::: RECORDS TO PROCESS

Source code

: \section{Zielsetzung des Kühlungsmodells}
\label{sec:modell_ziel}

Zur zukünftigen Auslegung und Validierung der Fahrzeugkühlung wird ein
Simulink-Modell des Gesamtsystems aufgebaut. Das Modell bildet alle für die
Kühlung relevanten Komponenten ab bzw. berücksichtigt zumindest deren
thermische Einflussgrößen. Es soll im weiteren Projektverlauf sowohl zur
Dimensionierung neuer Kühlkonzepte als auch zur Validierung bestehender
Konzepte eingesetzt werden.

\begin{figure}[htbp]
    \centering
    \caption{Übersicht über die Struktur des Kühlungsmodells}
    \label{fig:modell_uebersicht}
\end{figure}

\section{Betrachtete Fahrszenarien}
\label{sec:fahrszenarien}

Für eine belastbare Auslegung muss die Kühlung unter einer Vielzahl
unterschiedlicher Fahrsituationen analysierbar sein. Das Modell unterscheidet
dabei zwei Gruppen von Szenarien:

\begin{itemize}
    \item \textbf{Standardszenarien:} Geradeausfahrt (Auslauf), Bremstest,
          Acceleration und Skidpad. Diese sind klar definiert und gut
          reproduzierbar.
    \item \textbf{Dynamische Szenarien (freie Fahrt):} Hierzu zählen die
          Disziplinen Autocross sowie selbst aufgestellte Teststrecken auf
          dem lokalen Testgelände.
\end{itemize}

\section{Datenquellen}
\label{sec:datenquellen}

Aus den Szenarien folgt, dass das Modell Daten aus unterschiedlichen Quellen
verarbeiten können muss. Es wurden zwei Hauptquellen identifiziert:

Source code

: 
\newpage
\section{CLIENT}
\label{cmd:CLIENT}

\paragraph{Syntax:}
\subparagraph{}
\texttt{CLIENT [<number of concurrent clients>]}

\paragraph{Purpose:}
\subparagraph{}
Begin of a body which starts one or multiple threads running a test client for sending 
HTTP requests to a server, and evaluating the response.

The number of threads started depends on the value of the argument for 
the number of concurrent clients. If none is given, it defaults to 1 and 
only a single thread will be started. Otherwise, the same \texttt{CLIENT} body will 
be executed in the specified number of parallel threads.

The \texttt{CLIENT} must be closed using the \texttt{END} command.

::::::

▶ [EXERCISE] Tally the lines in the listing that contain the string "section", then report that tally alone.

▶ [COMPLETED TASK] 4